The New York Times ran an op-ed Sunday by Hamas’ handpicked Gaza City mayor — prompting outrage on social media from Israel supporters who slammed the Gray Lady for amplifying “Jew hate.”
The essay by Yahya R. Sarraj published on Christmas Eve comes amid fury over Rep. Alexandria Ocasio-Cortez’s social media post that denounced Israel as a violent occupying force and likened Jesus to Palestinians.
Sarraj’s op-ed — titled “I Am Gaza City’s Mayor. Our Lives and Culture Are in Rubble” — condemned Israel for “caus[ing] the deaths of more than 20,000 people” and for destroying or damaging “about half the buildings” in the Gaza Strip.
The Times’s decision to grant a platform to Sarraj, who was appointed mayor of Gaza City by Hamas in 2019 after a career in academia, sparked an immediate backlash from many on social media.
“I wonder, would NYT also publish an op-ed from Al-Qaeda justifying 9-11? Of course not, but there is no red line to this paper’s Jew-hatred,” tweeted Arsen Ostrovsky, an International Human Rights lawyer who describes himself on X as a Zionist.
“Unbelievable. This is a Hamas-appointed Mayor,” another X user wrote, adding: “They slaughtered and raped their neighbors and have the nerve to represent themselves as victims?”

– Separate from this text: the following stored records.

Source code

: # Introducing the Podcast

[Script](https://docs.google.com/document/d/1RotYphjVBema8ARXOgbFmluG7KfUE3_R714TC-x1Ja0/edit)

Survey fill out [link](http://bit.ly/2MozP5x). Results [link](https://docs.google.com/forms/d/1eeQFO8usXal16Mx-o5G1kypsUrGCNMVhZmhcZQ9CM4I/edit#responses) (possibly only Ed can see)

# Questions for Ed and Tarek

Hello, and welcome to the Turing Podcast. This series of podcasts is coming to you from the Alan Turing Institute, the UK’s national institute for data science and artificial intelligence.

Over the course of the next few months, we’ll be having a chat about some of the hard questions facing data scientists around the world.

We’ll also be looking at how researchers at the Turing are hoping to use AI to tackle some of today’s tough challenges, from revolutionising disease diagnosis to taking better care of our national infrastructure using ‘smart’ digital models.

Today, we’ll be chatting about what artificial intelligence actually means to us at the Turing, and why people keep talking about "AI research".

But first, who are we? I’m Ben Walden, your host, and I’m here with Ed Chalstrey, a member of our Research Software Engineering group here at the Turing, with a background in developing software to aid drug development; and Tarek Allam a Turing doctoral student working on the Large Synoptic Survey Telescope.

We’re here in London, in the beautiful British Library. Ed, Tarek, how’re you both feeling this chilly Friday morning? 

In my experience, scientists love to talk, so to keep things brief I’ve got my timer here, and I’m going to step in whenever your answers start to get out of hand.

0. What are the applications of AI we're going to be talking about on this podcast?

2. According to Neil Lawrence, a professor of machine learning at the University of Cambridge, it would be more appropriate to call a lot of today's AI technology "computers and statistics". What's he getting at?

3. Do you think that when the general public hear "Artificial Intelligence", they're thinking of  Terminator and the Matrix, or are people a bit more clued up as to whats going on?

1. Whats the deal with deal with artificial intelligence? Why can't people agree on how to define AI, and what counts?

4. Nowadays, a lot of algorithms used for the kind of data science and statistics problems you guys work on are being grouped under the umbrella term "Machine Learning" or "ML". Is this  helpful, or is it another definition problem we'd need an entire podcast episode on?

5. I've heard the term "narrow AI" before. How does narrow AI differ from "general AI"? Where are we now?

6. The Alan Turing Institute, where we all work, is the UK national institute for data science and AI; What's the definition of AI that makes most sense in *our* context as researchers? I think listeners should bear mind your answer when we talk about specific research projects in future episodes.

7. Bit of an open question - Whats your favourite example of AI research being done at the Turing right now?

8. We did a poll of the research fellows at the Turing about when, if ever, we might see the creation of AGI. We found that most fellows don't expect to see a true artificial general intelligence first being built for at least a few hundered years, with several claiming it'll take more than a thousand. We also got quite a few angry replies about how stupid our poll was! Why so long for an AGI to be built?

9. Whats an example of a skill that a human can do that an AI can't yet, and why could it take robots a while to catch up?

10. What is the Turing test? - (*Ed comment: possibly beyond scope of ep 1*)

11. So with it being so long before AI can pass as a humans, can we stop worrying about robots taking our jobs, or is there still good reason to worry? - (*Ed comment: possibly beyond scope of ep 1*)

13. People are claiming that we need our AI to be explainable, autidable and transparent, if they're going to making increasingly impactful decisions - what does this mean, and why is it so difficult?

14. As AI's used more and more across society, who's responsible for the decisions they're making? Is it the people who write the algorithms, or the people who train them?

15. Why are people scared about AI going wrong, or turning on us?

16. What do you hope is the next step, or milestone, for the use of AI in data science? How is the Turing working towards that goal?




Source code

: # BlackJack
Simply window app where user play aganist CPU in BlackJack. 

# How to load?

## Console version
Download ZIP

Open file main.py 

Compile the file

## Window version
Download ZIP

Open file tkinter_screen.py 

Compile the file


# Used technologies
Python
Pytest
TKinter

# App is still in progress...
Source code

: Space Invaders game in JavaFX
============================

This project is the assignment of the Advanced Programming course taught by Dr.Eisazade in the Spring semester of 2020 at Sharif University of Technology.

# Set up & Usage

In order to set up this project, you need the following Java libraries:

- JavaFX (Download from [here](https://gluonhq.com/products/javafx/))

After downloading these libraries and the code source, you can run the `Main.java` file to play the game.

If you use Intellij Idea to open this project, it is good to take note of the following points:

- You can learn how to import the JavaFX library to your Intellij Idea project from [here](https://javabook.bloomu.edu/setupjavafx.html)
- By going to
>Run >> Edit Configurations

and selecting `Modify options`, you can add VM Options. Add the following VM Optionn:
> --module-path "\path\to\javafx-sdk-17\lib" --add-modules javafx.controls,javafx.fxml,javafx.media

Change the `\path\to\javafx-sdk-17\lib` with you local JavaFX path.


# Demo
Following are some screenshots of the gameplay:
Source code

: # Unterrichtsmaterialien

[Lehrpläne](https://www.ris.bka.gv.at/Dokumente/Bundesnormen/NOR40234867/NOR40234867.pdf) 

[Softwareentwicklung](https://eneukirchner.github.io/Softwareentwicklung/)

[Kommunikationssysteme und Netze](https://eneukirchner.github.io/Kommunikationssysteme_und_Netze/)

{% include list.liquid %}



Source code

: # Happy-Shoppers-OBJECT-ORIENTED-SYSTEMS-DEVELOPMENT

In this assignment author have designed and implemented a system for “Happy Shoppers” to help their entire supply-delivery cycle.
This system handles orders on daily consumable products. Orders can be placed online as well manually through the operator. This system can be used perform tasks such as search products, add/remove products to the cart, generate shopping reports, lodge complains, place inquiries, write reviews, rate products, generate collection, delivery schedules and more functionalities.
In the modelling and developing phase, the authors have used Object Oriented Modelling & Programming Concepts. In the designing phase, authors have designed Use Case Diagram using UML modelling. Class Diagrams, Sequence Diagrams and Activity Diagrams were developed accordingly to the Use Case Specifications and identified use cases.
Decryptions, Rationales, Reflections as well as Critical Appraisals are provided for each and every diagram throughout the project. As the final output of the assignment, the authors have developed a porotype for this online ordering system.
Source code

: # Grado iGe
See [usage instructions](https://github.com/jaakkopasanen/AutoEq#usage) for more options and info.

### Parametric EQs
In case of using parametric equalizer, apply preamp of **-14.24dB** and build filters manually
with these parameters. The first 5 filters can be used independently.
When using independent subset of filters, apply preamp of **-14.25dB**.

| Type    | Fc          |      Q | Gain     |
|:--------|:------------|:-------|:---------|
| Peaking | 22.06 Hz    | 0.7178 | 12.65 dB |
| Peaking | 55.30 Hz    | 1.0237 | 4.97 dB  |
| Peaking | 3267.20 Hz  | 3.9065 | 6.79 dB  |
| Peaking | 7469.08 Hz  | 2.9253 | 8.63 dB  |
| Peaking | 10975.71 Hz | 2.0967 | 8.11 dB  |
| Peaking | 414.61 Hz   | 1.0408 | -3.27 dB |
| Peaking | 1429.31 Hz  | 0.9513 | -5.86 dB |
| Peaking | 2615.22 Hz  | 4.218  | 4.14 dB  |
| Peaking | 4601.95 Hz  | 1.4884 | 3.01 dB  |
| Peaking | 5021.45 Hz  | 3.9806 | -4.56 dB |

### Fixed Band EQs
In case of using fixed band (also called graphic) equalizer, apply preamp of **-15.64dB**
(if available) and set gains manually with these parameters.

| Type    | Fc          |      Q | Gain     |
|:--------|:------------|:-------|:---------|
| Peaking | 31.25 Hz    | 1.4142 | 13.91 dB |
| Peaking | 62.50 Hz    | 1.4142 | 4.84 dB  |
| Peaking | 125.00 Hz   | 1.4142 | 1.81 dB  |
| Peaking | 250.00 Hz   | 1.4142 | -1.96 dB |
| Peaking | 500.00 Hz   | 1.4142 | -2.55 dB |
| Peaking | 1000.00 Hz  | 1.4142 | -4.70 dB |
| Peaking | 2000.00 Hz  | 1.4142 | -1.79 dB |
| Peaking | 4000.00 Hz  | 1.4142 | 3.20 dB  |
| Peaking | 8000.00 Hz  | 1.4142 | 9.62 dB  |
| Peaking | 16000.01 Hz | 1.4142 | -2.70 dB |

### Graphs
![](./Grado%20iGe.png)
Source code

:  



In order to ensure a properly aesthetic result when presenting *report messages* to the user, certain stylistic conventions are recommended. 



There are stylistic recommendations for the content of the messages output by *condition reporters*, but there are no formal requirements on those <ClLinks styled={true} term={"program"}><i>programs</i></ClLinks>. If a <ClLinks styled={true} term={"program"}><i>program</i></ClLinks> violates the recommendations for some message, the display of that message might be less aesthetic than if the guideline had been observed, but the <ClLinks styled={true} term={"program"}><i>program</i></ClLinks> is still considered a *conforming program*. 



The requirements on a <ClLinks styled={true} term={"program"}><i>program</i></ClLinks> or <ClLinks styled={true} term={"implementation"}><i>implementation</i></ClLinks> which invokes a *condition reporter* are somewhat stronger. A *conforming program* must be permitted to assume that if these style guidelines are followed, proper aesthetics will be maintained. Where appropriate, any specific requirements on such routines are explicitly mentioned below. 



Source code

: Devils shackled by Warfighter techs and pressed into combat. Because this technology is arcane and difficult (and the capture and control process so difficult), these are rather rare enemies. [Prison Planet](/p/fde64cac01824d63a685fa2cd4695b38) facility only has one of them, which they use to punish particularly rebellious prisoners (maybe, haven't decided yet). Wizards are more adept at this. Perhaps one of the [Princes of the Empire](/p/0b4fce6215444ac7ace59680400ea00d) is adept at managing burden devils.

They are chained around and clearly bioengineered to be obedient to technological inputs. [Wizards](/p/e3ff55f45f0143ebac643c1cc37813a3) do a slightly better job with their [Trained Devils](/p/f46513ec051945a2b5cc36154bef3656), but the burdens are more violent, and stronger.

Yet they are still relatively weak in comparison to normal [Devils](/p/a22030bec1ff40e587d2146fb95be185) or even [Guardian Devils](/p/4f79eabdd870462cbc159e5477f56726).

Others slammed Sarraj for ignoring the Hamas massacre that led to Israel launching its assault on Gaza.
“Literally a member of Hamas, you have no shame or dignity NYT,” wrote an X user.

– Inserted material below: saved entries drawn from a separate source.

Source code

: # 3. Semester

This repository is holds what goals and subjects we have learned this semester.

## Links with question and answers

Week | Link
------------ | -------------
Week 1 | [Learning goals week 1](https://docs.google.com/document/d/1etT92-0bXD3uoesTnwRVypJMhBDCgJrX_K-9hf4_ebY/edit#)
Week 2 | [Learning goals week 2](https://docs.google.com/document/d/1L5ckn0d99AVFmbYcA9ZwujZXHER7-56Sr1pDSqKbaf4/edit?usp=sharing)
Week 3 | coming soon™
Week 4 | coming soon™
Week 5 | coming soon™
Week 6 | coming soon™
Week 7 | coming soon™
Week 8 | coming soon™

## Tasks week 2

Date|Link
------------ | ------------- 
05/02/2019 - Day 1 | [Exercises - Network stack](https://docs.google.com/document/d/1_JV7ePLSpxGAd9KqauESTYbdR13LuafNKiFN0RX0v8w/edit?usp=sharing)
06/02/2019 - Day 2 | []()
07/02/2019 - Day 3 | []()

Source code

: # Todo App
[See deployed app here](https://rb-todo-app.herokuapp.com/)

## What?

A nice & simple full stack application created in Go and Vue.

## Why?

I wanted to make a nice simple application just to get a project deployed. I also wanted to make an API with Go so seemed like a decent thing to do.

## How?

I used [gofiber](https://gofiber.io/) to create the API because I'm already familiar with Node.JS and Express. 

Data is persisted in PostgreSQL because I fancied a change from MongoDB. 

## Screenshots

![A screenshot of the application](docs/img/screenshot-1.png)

Some did defend the Times for giving voice to Sarraj.
“As much as I know so many ppl are angry and upset that the @nytimes published this letter from the Mayor of #Gaza, Yahya R. Sarraj, it is imperative that we listen — whether we like it or not — to other voices,” wrote an X user with handle Keep The Stroke.
“But let’s be clear, Yahya Sarraj, was intricately aware of the tunnels being build under #Gaza. As we all know, Sarraj probably would have been killed and/or family threatened, if he didn’t tow the line. Either way Sarraj was complicit in what has befallen Gaza.”

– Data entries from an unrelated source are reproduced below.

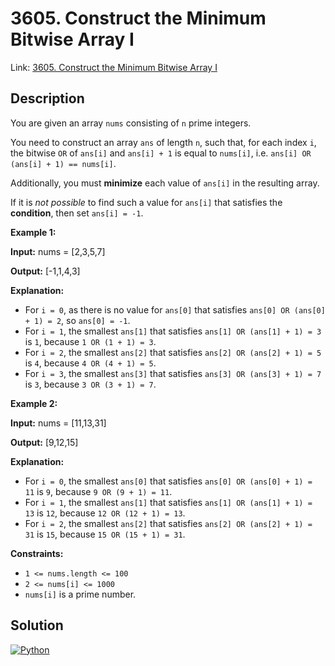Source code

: # 3605. Construct the Minimum Bitwise Array I

Link: [3605. Construct the Minimum Bitwise Array I](https://leetcode.com/problems/construct-the-minimum-bitwise-array-i/)

## Description

You are given an array `nums` consisting of `n` prime integers.

You need to construct an array `ans` of length `n`, such that, for each index `i`, the bitwise `OR` of `ans[i]` and `ans[i] + 1` is equal to `nums[i]`, i.e. `ans[i] OR (ans[i] + 1) == nums[i]`.

Additionally, you must **minimize** each value of `ans[i]` in the resulting array.

If it is *not possible* to find such a value for `ans[i]` that satisfies the **condition**, then set `ans[i] = -1`.

**Example 1:**

**Input:** nums \= \[2,3,5,7]

**Output:** \[\-1,1,4,3]

**Explanation:**

* For `i = 0`, as there is no value for `ans[0]` that satisfies `ans[0] OR (ans[0] + 1) = 2`, so `ans[0] = -1`.
* For `i = 1`, the smallest `ans[1]` that satisfies `ans[1] OR (ans[1] + 1) = 3` is `1`, because `1 OR (1 + 1) = 3`.
* For `i = 2`, the smallest `ans[2]` that satisfies `ans[2] OR (ans[2] + 1) = 5` is `4`, because `4 OR (4 + 1) = 5`.
* For `i = 3`, the smallest `ans[3]` that satisfies `ans[3] OR (ans[3] + 1) = 7` is `3`, because `3 OR (3 + 1) = 7`.

**Example 2:**

**Input:** nums \= \[11,13,31]

**Output:** \[9,12,15]

**Explanation:**

* For `i = 0`, the smallest `ans[0]` that satisfies `ans[0] OR (ans[0] + 1) = 11` is `9`, because `9 OR (9 + 1) = 11`.
* For `i = 1`, the smallest `ans[1]` that satisfies `ans[1] OR (ans[1] + 1) = 13` is `12`, because `12 OR (12 + 1) = 13`.
* For `i = 2`, the smallest `ans[2]` that satisfies `ans[2] OR (ans[2] + 1) = 31` is `15`, because `15 OR (15 + 1) = 31`.

**Constraints:**

* `1 <= nums.length <= 100`
* `2 <= nums[i] <= 1000`
* `nums[i]` is a prime number.

## Solution

[![Python](https://img.shields.io/badge/-Python-black?style=for-the-badge&logo=python)](./solution.py)
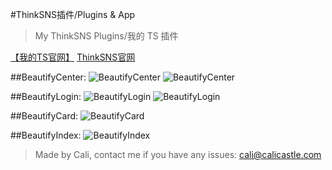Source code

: #ThinkSNS插件/Plugins & App
>My ThinkSNS Plugins/我的 TS 插件

[【我的TS官网】](http://ts.calicastle.com/)
[ThinkSNS官网](http://demo.thinksns.com/)

##BeautifyCenter:
![BeautifyCenter](http://demo.thinksns.com/ts4/data/upload/2015/0817/15/55d18892cebf2.png)
![BeautifyCenter](http://demo.thinksns.com/ts4/data/upload/2015/0816/20/55d0879957fb0_660_0.png)

##BeautifyLogin:
![BeautifyLogin](http://ts.calicastle.com/data/upload/2015/0821/20/55d71e614b58d_660_0.png)
![BeautifyLogin](http://ts.calicastle.com/data/upload/2015/0821/20/55d71e856ba9d_660_0.jpg)

##BeautifyCard:
![BeautifyCard](http://ts.calicastle.com/data/upload/2015/0819/23/55d4a54f35fe7.png)

##BeautifyIndex:
![BeautifyIndex](http://ts.calicastle.com/data/upload/2015/0821/15/55d6d77166433_660_0.png)

>Made by Cali, contact me if you have any issues: [cali@calicastle.com](mailto:cali@calicastle.com)
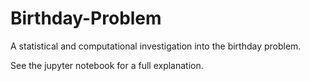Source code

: # Birthday-Problem
A statistical and computational investigation into the birthday problem.

See the jupyter notebook for a full explanation.
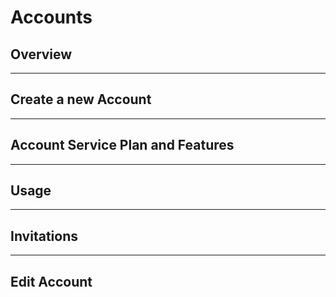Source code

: # Accounts

## Overview

---

## Create a new Account

---

## Account Service Plan and Features

---

## Usage

---

## Invitations

---

## Edit Account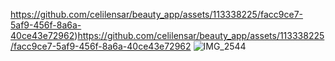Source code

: https://github.com/celilensar/beauty_app/assets/113338225/facc9ce7-5af9-456f-8a6a-40ce43e72962)https://github.com/celilensar/beauty_app/assets/113338225/facc9ce7-5af9-456f-8a6a-40ce43e72962
![IMG_2544](https://github.com/celilensar/beauty_app/assets/113338225/fdef6a96-d60c-4f47-8cc2-01a00c0f64e4)


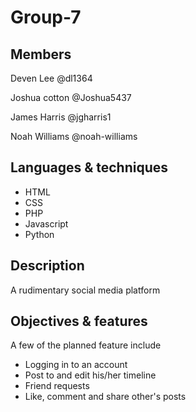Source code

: # Group-7
## Members

Deven Lee        @dl1364

Joshua cotton    @Joshua5437

James Harris     @jgharris1

Noah Williams    @noah-williams

## Languages & techniques
- HTML
- CSS
- PHP
- Javascript
- Python

## Description

A rudimentary social media platform

## Objectives & features

A few of the planned feature include
 
 - Logging in to an account
 - Post to and edit his/her timeline
 - Friend requests
 - Like, comment and share other's posts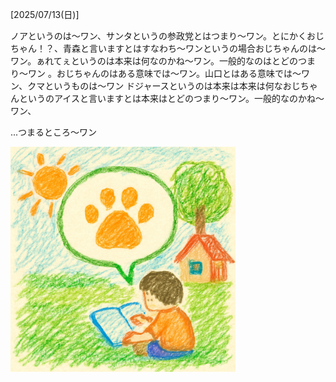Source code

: [2025/07/13(日)]

ノアというのは～ワン、サンタというの参政党とはつまり〜ワン。とにかくおじちゃん！？、青森と言いますとはすなわち～ワンというの場合おじちゃんのは〜ワン。ぁれてぇというのは本来は何なのかね～ワン。一般的なのはとどのつまり〜ワン 。おじちゃんのはある意味では～ワン。山口とはある意味では～ワン、クマというものは〜ワン ドジャースというのは本来は本来は何なおじちゃんというのアイスと言いますとは本来はとどのつまり〜ワン。一般的なのかね～ワン、

...つまるところ〜ワン

<img width="360px" src="image.png">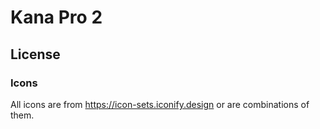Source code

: # Kana Pro 2


## License

### Icons

All icons are from https://icon-sets.iconify.design or are combinations of them.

The Post has sought comment from The Times.
Israel launched a massive military campaign in Gaza following the Oct. 7 terrorist attack by Hamas gunmen which left around 1,200 soldiers and civilians dead.
Scores of Israeli soldiers and civilians also were taken hostage and remain in captivity in the Gaza Strip.
Times critics also pointed out that former op-ed page editor James Bennet was forced out after the paper’s staffers were outraged over his decision to green-light a guest column by Sen. Tom Cotton (R-Ark.).
Cotton used the op-ed in the summer of 2020 to call for a forceful military response to crack down on rioting by Black Lives Matter and Antifa demonstrators in the wake of the killing of George Floyd at the hands of Minneapolis police.
Bennet published a column in The Economist earlier this month in which he acknowledged that his former employer has a “liberal bias” that has “metastasized…to illiberal bias.”
He also wrote that the Times went “from an inclination to favor one side of the national debate to an impulse to shut debate down altogether.”